◆ EXERCISE BRIEF
Give back exactly the lines of the entries below from the line with "<h3>About me</h3>" to the line with "<h3>Socials</h3>", inclusive, and only those.

(DATA FOR ANALYSIS begins)

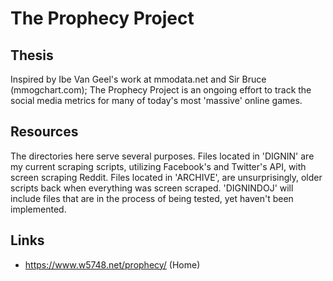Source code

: The Prophecy Project
===============

Thesis
----------
Inspired by Ibe Van Geel's work at mmodata.net and Sir Bruce (mmogchart.com); The Prophecy Project is an ongoing effort to track the social media metrics for many of today's most 'massive' online games.


Resources
-------
The directories here serve several purposes. Files located in 'DIGNIN' are my current scraping scripts, utilizing Facebook's and Twitter's API, with screen scraping Reddit. Files located in 'ARCHIVE', are unsurprisingly, older scripts back when everything was screen scraped. 'DIGNINDOJ' will include files that are in the process of being tested, yet haven't been implemented.


Links
--------
+ https://www.w5748.net/prophecy/ (Home)
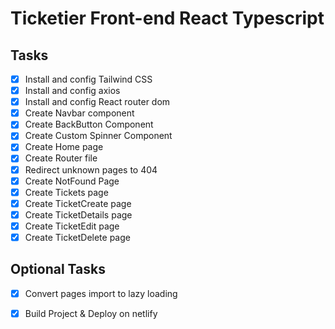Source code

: # Ticketier Front-end React Typescript

## Tasks

-  [x] Install and config Tailwind CSS
-  [x] Install and config axios
-  [x] Install and config React router dom
-  [x] Create Navbar component
-  [x] Create BackButton Component
-  [x] Create Custom Spinner Component
-  [x] Create Home page
-  [x] Create Router file
-  [x] Redirect unknown pages to 404
-  [x] Create NotFound Page
-  [x] Create Tickets page
-  [x] Create TicketCreate page
-  [x] Create TicketDetails page
-  [x] Create TicketEdit page
-  [x] Create TicketDelete page

## Optional Tasks
-  [x] Convert pages import to lazy loading
-  [x] Build Project & Deploy on netlify

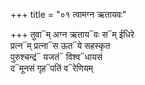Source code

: +++
title = "०१ त्वामग्न ऋतायवः"

+++
तुवा᳓म् अग्न ऋताय᳓वः स᳓म् ईधिरे  
प्रत्न᳓म् प्रत्ना᳓स ऊत᳓ये सहस्कृत  
पुरुश्चन्द्रं᳓ यजतं᳓ विश्व᳓धायसं  
द᳓मूनसं गृह᳓पतिं व᳓रेणियम्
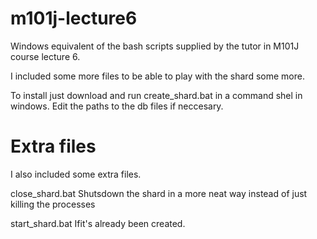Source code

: m101j-lecture6
==============

Windows equivalent of the bash scripts supplied by the tutor in M101J course lecture 6.

I included some more files to be able to play with the shard some more.

To install just download and run create_shard.bat in a command shel in windows. Edit the paths to the db files if neccesary.

Extra files
==============

I also included some extra files.

close_shard.bat
Shutsdown the shard in a more neat way instead of just killing the processes

start_shard.bat
Ifit's already been created.
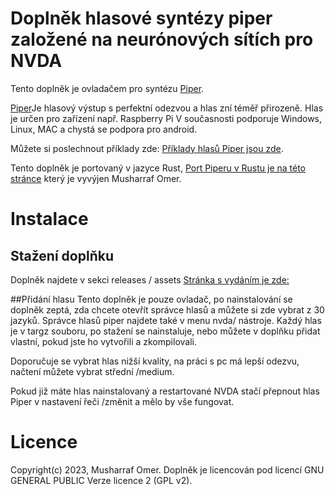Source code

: # Doplněk hlasové syntézy piper založené na neurónových sítích pro  NVDA

Tento doplněk je ovladačem pro syntézu [Piper](https://github.com/rhasspy/piper).

[Piper](https://github.com/rhasspy/piper)Je hlasový výstup s perfektní odezvou a hlas zní téměř přirozeně. Hlas je určen pro zařízení např. Raspberry Pi V současnosti podporuje Windows, Linux, MAC a chystá se podpora pro android.

Můžete si poslechnout příklady zde: [Příklady hlasů Piper jsou zde](https://rhasspy.github.io/piper-samples/).

Tento doplněk je portovaný v jazyce Rust, [Port Piperu v Rustu je na této stránce](https://github.com/mush42/piper-rs) který je vyvýjen Musharraf Omer.


# Instalace

## Stažení doplňku

Doplněk najdete v sekci releases / assets [Stránka s vydáním je zde:](https://github.com/mush42/piper-nvda/releases/latest)

##Přidání hlasu
Tento doplněk je pouze ovladač, po nainstalování se doplněk zeptá, zda chcete otevřít správce hlasů a můžete si zde vybrat z 30 jazyků.
Správce hlasů piper najdete také v menu nvda/ nástroje.
Každý hlas je v targz souboru, po stažení se nainstaluje, nebo můžete v doplňku přidat vlastní, pokud jste ho vytvořili a zkompilovali.

Doporučuje se vybrat hlas nižší kvality, na práci s pc má lepší odezvu, načtení můžete vybrat střední /medium.

Pokud již máte hlas nainstalovaný a restartované NVDA stačí přepnout hlas Piper v nastavení  řeči /změnit a mělo by vše fungovat.
# Licence

Copyright(c) 2023, Musharraf Omer. Doplněk je licencován pod licencí GNU GENERAL PUBLIC Verze licence 2 (GPL v2).
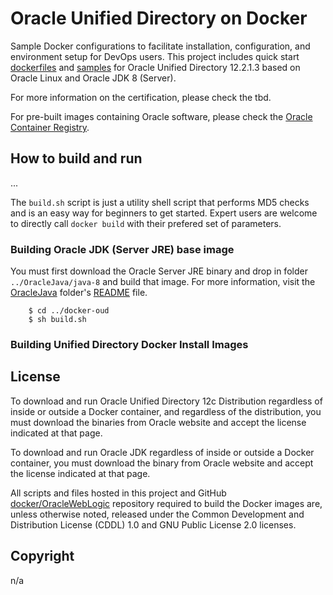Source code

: Oracle Unified Directory on Docker
===============
Sample Docker configurations to facilitate installation, configuration, and environment setup for DevOps users. This project includes quick start [dockerfiles](dockerfiles/) and [samples](samples/) for Oracle Unified Directory 12.2.1.3 based on Oracle Linux and Oracle JDK 8 (Server). 

For more information on the certification, please check the tbd.

For pre-built images containing Oracle software, please check the [Oracle Container Registry](https://container-registry.oracle.com).

## How to build and run
...

The `build.sh` script is just a utility shell script that performs MD5 checks and is an easy way for beginners to get started. Expert users are welcome to directly call `docker build` with their prefered set of parameters.

### Building Oracle JDK (Server JRE) base image
You must first download the Oracle Server JRE binary and drop in folder `../OracleJava/java-8` and build that image. For more information, visit the [OracleJava](../OracleJava) folder's [README](../OracleJava/README.md) file.

        $ cd ../docker-oud
        $ sh build.sh

### Building Unified Directory Docker Install Images

## License
To download and run Oracle Unified Directory 12c Distribution regardless of inside or outside a Docker container, and regardless of the distribution, you must download the binaries from Oracle website and accept the license indicated at that page.

To download and run Oracle JDK regardless of inside or outside a Docker container, you must download the binary from Oracle website and accept the license indicated at that page.

All scripts and files hosted in this project and GitHub [docker/OracleWebLogic](./) repository required to build the Docker images are, unless otherwise noted, released under the Common Development and Distribution License (CDDL) 1.0 and GNU Public License 2.0 licenses.

## Copyright
n/a
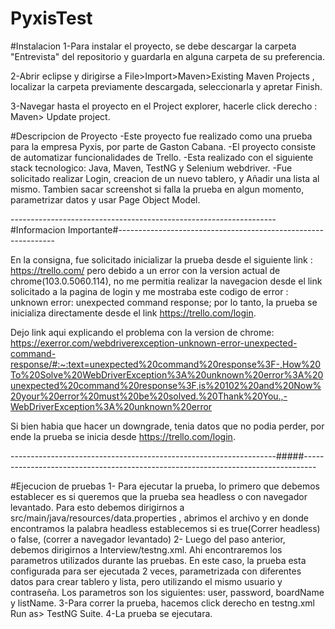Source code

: # PyxisTest

#Instalacion
1-Para instalar el proyecto, se debe descargar la carpeta "Entrevista" del repositorio y guardarla en alguna carpeta de su preferencia.

2-Abrir eclipse y dirigirse a  File>Import>Maven>Existing Maven Projects , localizar la carpeta previamente descargada, seleccionarla y apretar Finish.

3-Navegar hasta el proyecto en el Project explorer, hacerle click derecho : Maven> Update project. 

#Descripcion de Proyecto
-Este proyecto fue realizado como una prueba para la empresa Pyxis, por parte de Gaston Cabana.
-El proyecto consiste de automatizar funcionalidades de Trello.
-Esta realizado con el siguiente stack tecnologico: Java, Maven, TestNG y Selenium webdriver.
-Fue solicitado realizar Login, creacion de un nuevo tablero, y Añadir una lista al mismo. Tambien sacar screenshot si falla la prueba en algun momento, parametrizar datos y usar Page Object Model.


------------------------------------------------------------------#Informacion Importante#--------------------------------------------------------------

En la consigna, fue solicitado inicializar la prueba desde el siguiente link : https://trello.com/
pero debido a un error con la version actual de chrome(103.0.5060.114), no me permitia realizar la navegacion desde el link solicitado a la pagina de login y me mostraba este codigo de error : unknown error: unexpected command response; por lo tanto, la prueba se inicializa directamente desde el link https://trello.com/login.

Dejo link aqui  explicando el problema con la version de chrome: https://exerror.com/webdriverexception-unknown-error-unexpected-command-response/#:~:text=unexpected%20command%20response%3F-,How%20To%20Solve%20WebDriverException%3A%20unknown%20error%3A%20unexpected%20command%20response%3F,is%20102%20and%20Now%20your%20error%20must%20be%20solved.%20Thank%20You.,-WebDriverException%3A%20unknown%20error

Si bien habia que hacer un downgrade, tenia datos que no podia perder, por ende la prueba se inicia desde https://trello.com/login.

------------------------------------------------------------------#####---------------------------------------------------------------------------------



#Ejecucion de pruebas
1- Para ejecutar la prueba, lo primero que debemos establecer es si queremos que la prueba sea headless o con navegador levantado. Para esto debemos dirigirnos a src/main/java/resources/data.properties , abrimos el archivo y en donde encontramos la palabra headless establecemos si es true(Correr headless) o false, (correr a navegador levantado)
2- Luego del paso anterior, debemos dirigirnos a Interview/testng.xml. Ahi encontraremos los parametros utilizados durante las pruebas. En este caso, la prueba esta configurada para ser ejecutada 2 veces, parametrizada con diferentes datos para crear tablero y lista, pero utilizando el mismo usuario y contraseña. Los parametros son los siguientes: user, password, boardName y listName.
3-Para correr la prueba, hacemos click derecho en testng.xml  Run as> TestNG Suite.
4-La prueba se ejecutara.

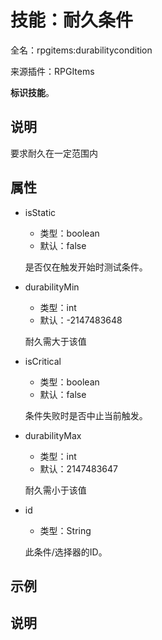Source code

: # 技能：耐久条件

<!-- 本文件是通过游戏内 `/rpgitem gen-wiki` 命令生成的。 -->
<!-- 请只在对应的 "beginCustomXXXX" 与 "endCustomXXXX" 间编辑。  -->
<!-- 如果您想修改技能或其属性的描述， -->
<!-- 请修改 "resources/lang/zh_CN.yml" 中对应的项。 -->

全名：rpgitems:durabilitycondition

来源插件：RPGItems

**标识技能**。

<!-- beginCustomHeader -->
<!-- endCustomHeader -->

## 说明

要求耐久在一定范围内
<!-- beginCustomDescription -->
<!-- endCustomDescription -->

## 属性

* isStatic

  * 类型：boolean
  * 默认：false

  是否仅在触发开始时测试条件。

* durabilityMin

  * 类型：int
  * 默认：-2147483648

  耐久需大于该值

* isCritical

  * 类型：boolean
  * 默认：false

  条件失败时是否中止当前触发。

* durabilityMax

  * 类型：int
  * 默认：2147483647

  耐久需小于该值

* id

  * 类型：String

  此条件/选择器的ID。

<!-- beginCustomProperties -->
<!-- endCustomProperties -->

## 示例

<!-- beginCustomExample -->
<!-- endCustomExample -->

## 说明

<!-- beginCustomNote -->
<!-- endCustomNote -->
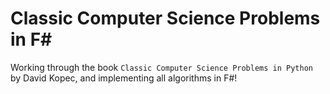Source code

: # Classic Computer Science Problems in F#

Working through the book `Classic Computer Science Problems in Python` by David
Kopec, and implementing all algorithms in F#!

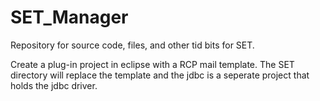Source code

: SET_Manager
===========

Repository for source code, files, and other tid bits for SET.

Create a plug-in project in eclipse with a RCP mail template. The SET directory will replace the template and the jdbc
is a seperate project that holds the jdbc driver.

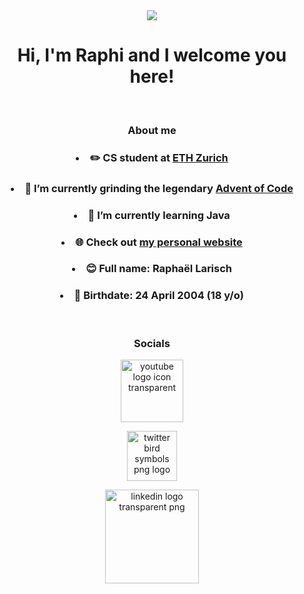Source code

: <div id="header" align="center">
  <img src="https://media.giphy.com/media/RbDKaczqWovIugyJmW/giphy.gif" widht="100%"/>
<h1 align="center">
  Hi, I'm Raphi and I welcome you here!
</h1>
</div>
<br>
<div id="description" align="center">
  <h3>About me</h3>
  <h3><li>✏️ CS student at <a href="https://ethz.ch/en.html">ETH Zurich</a></li></h3>
  <h3><li>🔭 I’m currently grinding the legendary <a href="https://adventofcode.com/">Advent of Code</a></li></h3>
  <h3><li>🌱 I’m currently learning Java</li></h3>
  <h3><li>🌐 Check out <a href="https://n.ethz.ch/~rlarisch/">my personal website</a></li></h3>
  <h3><li>😊 Full name: Raphaël Larisch</li></h3>
  <h3><li>👶 Birthdate: 24 April 2004 (18 y/o)</li></h3>
</div>
<br>
<div id="socials" align="center">
  <h3>Socials</h3>
  <a href="https://www.youtube.com/channel/UCC7nPg6Bc7QXFkntMi1tBgw" title="Youtube logo"><img src="https://www.freepnglogos.com/uploads/youtube-logo-icon-transparent---32.png" width="100" alt="youtube logo icon transparent " /></a>

  <a href="https://twitter.com/Raphi86918638" title="Twitter Logo"><img src="https://www.freepnglogos.com/uploads/twitter-logo-png/twitter-logo-vector-png-clipart-1.png" width="80" alt="twitter bird symbols png logo" /></a>
  
  <a href="https://www.linkedin.com/in/rapha%C3%ABl-larisch-26a326232/" title="LinkedIn Logo"><img src="https://www.freepnglogos.com/uploads/linkedin-logo-transparent-png-16.png" width="150" alt="linkedin logo transparent png" /></a>
</div>

<!--
**Rxphi/Rxphi** is a ✨ _special_ ✨ repository because its `README.md` (this file) appears on your GitHub profile.

Here are some ideas to get you started:

- 🔭 I’m currently working on ...
- 🌱 I’m currently learning ...
- 👯 I’m looking to collaborate on ...
- 🤔 I’m looking for help with ...
- 💬 Ask me about ...
- 📫 How to reach me: ...
- 😄 Pronouns: ...
- ⚡ Fun fact: ...
-->
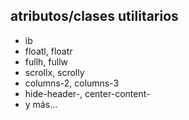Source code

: ## atributos/clases utilitarios

* ib
* floatl, floatr
* fullh, fullw
* scrollx, scrolly
* columns-2, columns-3
* hide-header-, center-content-
* y más...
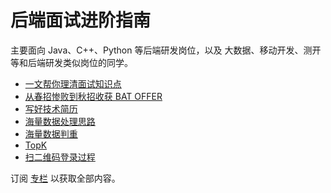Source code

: # 后端面试进阶指南

主要面向 Java、C++、Python 等后端研发岗位，以及 大数据、移动开发、测开 等和后端研发类似岗位的同学。

- [一文帮你理清面试知识点](doc/一文帮你理清面试知识点.md)
- [从春招惨败到秋招收获 BAT OFFER](doc/从春招惨败到秋招收获%20BAT%20OFFER.md)
- [写好技术简历](doc/写好技术简历.md)
- [海量数据处理思路](doc/海量数据处理思路.md)
- [海量数据判重](doc/海量数据判重.md)
- [TopK](doc/TopK.md)
- [扫二维码登录过程](doc/扫二维码登录过程.md)

订阅 [专栏](https://xiaozhuanlan.com/CyC2018) 以获取全部内容。
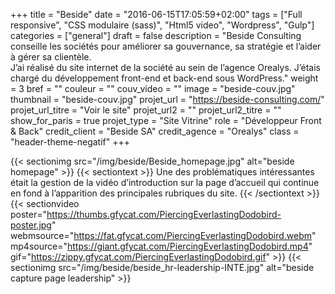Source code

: +++
title = "Beside"
date = "2016-06-15T17:05:59+02:00"
tags = ["Full responsive", "CSS modulaire (sass)", "Html5 video", "Wordpress", "Gulp"]
categories = ["general"]
draft = false
description = "Beside Consulting conseille les sociétés pour améliorer sa gouvernance, sa stratégie et l’aider à gérer sa clientèle.<br/>J’ai réalisé du site internet de la société au sein de l’agence Orealys. J’étais chargé du développement front-end et back-end sous WordPress."
weight = 3
bref = ""
couleur = ""
couv_video = ""
image = "beside-couv.jpg"
thumbnail = "beside-couv.jpg"
projet_url = "https://beside-consulting.com/"
projet_url_titre = "Voir le site"
projet_url2 = ""
projet_url2_titre = ""
show_for_paris = true
projet_type = "Site Vitrine"
role = "Développeur Front & Back"
credit_client = "Beside SA"
credit_agence = "Orealys"
class = "header-theme-negatif"
+++
 


{{< sectionimg src="/img/beside/Beside_homepage.jpg" alt="beside homepage" >}}
{{< sectiontext >}}
    Une des problématiques intéressantes était la gestion de la vidéo d’introduction sur la page d’accueil qui continue en fond à l’apparition des principales rubriques du site.
{{< /sectiontext >}}
{{< sectionvideo poster="https://thumbs.gfycat.com/PiercingEverlastingDodobird-poster.jpg" webmsource="https://fat.gfycat.com/PiercingEverlastingDodobird.webm" mp4source="https://giant.gfycat.com/PiercingEverlastingDodobird.mp4" gif="https://zippy.gfycat.com/PiercingEverlastingDodobird.gif" >}}
{{< sectionimg src="/img/beside/beside_hr-leadership-INTE.jpg" alt="beside capture page leadership" >}}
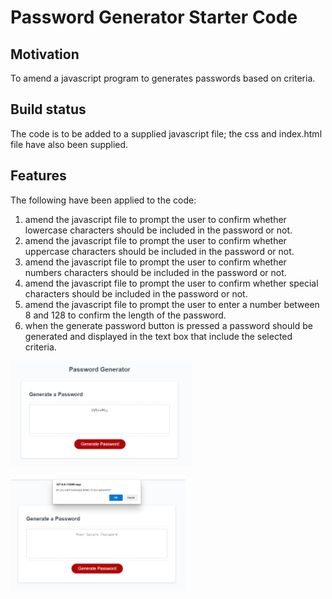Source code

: # Password Generator Starter Code

## Motivation

To amend a javascript program to generates passwords based on criteria.

## Build status

The code is to be added to a supplied javascript file;
the css and index.html file have also been supplied.

## Features

The following have been applied to the code:

1. amend the javascript file to prompt the user to confirm whether lowercase characters should be included in the password or not.
2. amend the javascript file to prompt the user to confirm whether uppercase characters should be included in the password or not.
3. amend the javascript file to prompt the user to confirm whether numbers characters should be included in the password or not.
4. amend the javascript file to prompt the user to confirm whether special characters should be included in the password or not.
5. amend the javascript file to prompt the user to enter a number
   between 8 and 128 to confirm the length of the password.
6. when the generate password button is pressed a password
   should be generated and displayed in the text box that include
   the selected criteria.

![Screenshot of webpage](https://github.com/smiller-2019/password-generator/blob/main/images/screenshot1.png)

![Screenshot of mobile responsive webpage](https://github.com/smiller-2019/password-generator/blob/main/images/screenshot2.png)
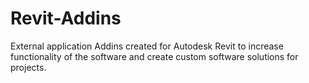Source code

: # Revit-Addins
External application Addins created for Autodesk Revit to increase functionality of the software and create custom software solutions for projects.
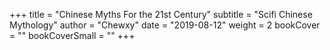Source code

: +++
title = "Chinese Myths For the 21st Century"
subtitle = "Scifi Chinese Mythology"
author = "Chewxy"
date = "2019-08-12"
weight = 2
bookCover = ""
bookCoverSmall = ""
+++

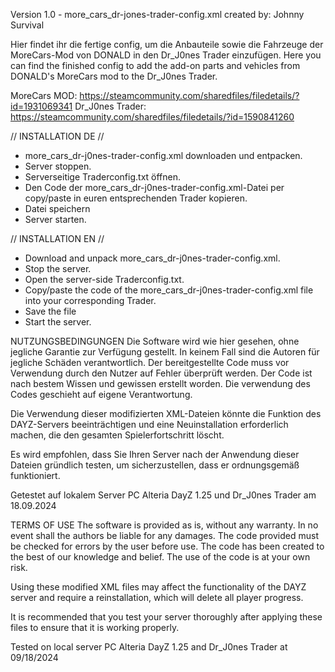 Version 1.0 - more_cars_dr-jones-trader-config.xml
created by: Johnny Survival

Hier findet ihr die fertige config, um die Anbauteile sowie die Fahrzeuge der MoreCars-Mod von DONALD in den Dr_J0nes Trader einzufügen.
Here you can find the finished config to add the add-on parts and vehicles from DONALD's MoreCars mod to the Dr_J0nes Trader.

MoreCars MOD: https://steamcommunity.com/sharedfiles/filedetails/?id=1931069341
Dr_J0nes Trader: https://steamcommunity.com/sharedfiles/filedetails/?id=1590841260

// INSTALLATION DE //
- more_cars_dr-j0nes-trader-config.xml downloaden und entpacken.
- Server stoppen.
- Serverseitige Traderconfig.txt öffnen.
- Den Code der more_cars_dr-j0nes-trader-config.xml-Datei per copy/paste in euren entsprechenden Trader kopieren.
- Datei speichern
- Server starten.

// INSTALLATION EN //
- Download and unpack more_cars_dr-j0nes-trader-config.xml.
- Stop the server.
- Open the server-side Traderconfig.txt.
- Copy/paste the code of the more_cars_dr-j0nes-trader-config.xml file into your corresponding Trader.
- Save the file
- Start the server.

NUTZUNGSBEDINGUNGEN
Die Software wird wie hier gesehen, ohne jegliche Garantie zur Verfügung gestellt.
In keinem Fall sind die Autoren für jegliche Schäden verantwortlich. Der bereitgestellte Code muss vor Verwendung durch den Nutzer auf Fehler überprüft werden.
Der Code ist nach bestem Wissen und gewissen erstellt worden.
Die verwendung des Codes geschieht auf eigene Verantwortung.

Die Verwendung dieser modifizierten XML-Dateien könnte die Funktion des DAYZ-Servers beeinträchtigen und eine Neuinstallation erforderlich machen, die
den gesamten Spielerfortschritt löscht.

Es wird empfohlen, dass Sie Ihren Server nach der Anwendung dieser Dateien gründlich testen, um sicherzustellen, dass er ordnungsgemäß funktioniert.

Getestet auf lokalem Server PC Alteria DayZ 1.25 und Dr_J0nes Trader am 18.09.2024

TERMS OF USE
The software is provided as is, without any warranty.
In no event shall the authors be liable for any damages. The code provided must be checked for errors by the user before use.
The code has been created to the best of our knowledge and belief.
The use of the code is at your own risk.

Using these modified XML files may affect the functionality of the DAYZ server and require a reinstallation, which will
delete all player progress.

It is recommended that you test your server thoroughly after applying these files to ensure that it is working properly.

Tested on local server PC Alteria DayZ 1.25 and Dr_J0nes Trader at 09/18/2024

(DATA FOR ANALYSIS ends)

◆ RESPONSE TO THIS TASK
  <h3>About me</h3>
  <h3><li>✏️ CS student at <a href="https://ethz.ch/en.html">ETH Zurich</a></li></h3>
  <h3><li>🔭 I’m currently grinding the legendary <a href="https://adventofcode.com/">Advent of Code</a></li></h3>
  <h3><li>🌱 I’m currently learning Java</li></h3>
  <h3><li>🌐 Check out <a href="https://n.ethz.ch/~rlarisch/">my personal website</a></li></h3>
  <h3><li>😊 Full name: Raphaël Larisch</li></h3>
  <h3><li>👶 Birthdate: 24 April 2004 (18 y/o)</li></h3>
</div>
<br>
<div id="socials" align="center">
  <h3>Socials</h3>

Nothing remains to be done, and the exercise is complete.